- **Task requirements**:
Search the records for the string "said", then copy each line that has it.

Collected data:
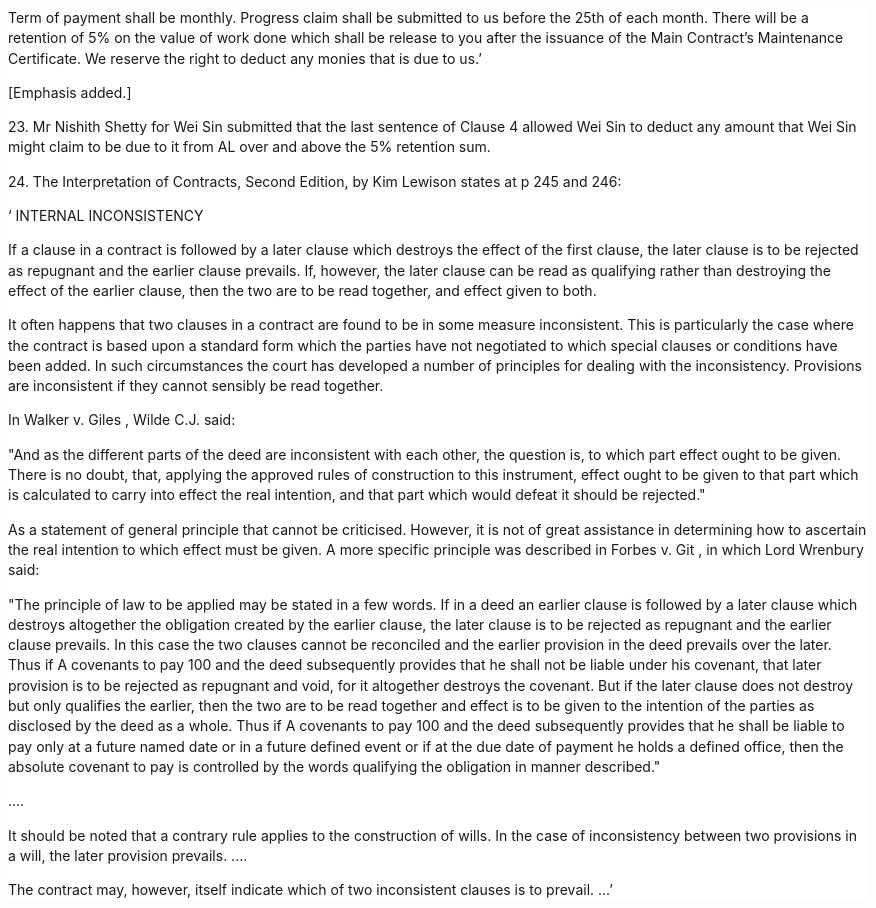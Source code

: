 Term of payment shall be monthly. Progress claim shall be submitted to us before the 25th of each month. There will be a retention of 5% on the value of work done which shall be release to you after the issuance of the Main Contract’s Maintenance Certificate. We reserve the right to deduct any monies that is due to us.’ 

 [Emphasis added.] 

23\. Mr Nishith Shetty for Wei Sin submitted that the last sentence of Clause 4 allowed Wei Sin to deduct any amount that Wei Sin might claim to be due to it from AL over and above the 5% retention sum. 

24\. The Interpretation of Contracts, Second Edition, by Kim Lewison states at p 245 and 246: 

 ‘ INTERNAL INCONSISTENCY 

 If a clause in a contract is followed by a later clause which destroys the effect of the first clause, the later clause is to be rejected as repugnant and the earlier clause prevails. If, however, the later clause can be read as qualifying rather than destroying the effect of the earlier clause, then the two are to be read together, and effect given to both. 

 It often happens that two clauses in a contract are found to be in some measure inconsistent. This is particularly the case where the contract is based upon a standard form which the parties have not negotiated to which special clauses or conditions have been added. In such circumstances the court has developed a number of principles for dealing with the inconsistency. Provisions are inconsistent if they cannot sensibly be read together. 

 In Walker v. Giles , Wilde C.J. said: 

 "And as the different parts of the deed are inconsistent with each other, the question is, to which part effect ought to be given. There is no doubt, that, applying the approved rules of construction to this instrument, effect ought to be given to that part which is calculated to carry into effect the real intention, and that part which would defeat it should be rejected." 


 As a statement of general principle that cannot be criticised. However, it is not of great assistance in determining how to ascertain the real intention to which effect must be given. A more specific principle was described in Forbes v. Git , in which Lord Wrenbury said: 

 "The principle of law to be applied may be stated in a few words. If in a deed an earlier clause is followed by a later clause which destroys altogether the obligation created by the earlier clause, the later clause is to be rejected as repugnant and the earlier clause prevails. In this case the two clauses cannot be reconciled and the earlier provision in the deed prevails over the later. Thus if A covenants to pay 100 and the deed subsequently provides that he shall not be liable under his covenant, that later provision is to be rejected as repugnant and void, for it altogether destroys the covenant. But if the later clause does not destroy but only qualifies the earlier, then the two are to be read together and effect is to be given to the intention of the parties as disclosed by the deed as a whole. Thus if A covenants to pay 100 and the deed subsequently provides that he shall be liable to pay only at a future named date or in a future defined event or if at the due date of payment he holds a defined office, then the absolute covenant to pay is controlled by the words qualifying the obligation in manner described." 

 .... 

 It should be noted that a contrary rule applies to the construction of wills. In the case of inconsistency between two provisions in a will, the later provision prevails. .... 

 The contract may, however, itself indicate which of two inconsistent clauses is to prevail. ...’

- **Solution**:
 In Walker v. Giles , Wilde C.J. said: 
 As a statement of general principle that cannot be criticised. However, it is not of great assistance in determining how to ascertain the real intention to which effect must be given. A more specific principle was described in Forbes v. Git , in which Lord Wrenbury said: 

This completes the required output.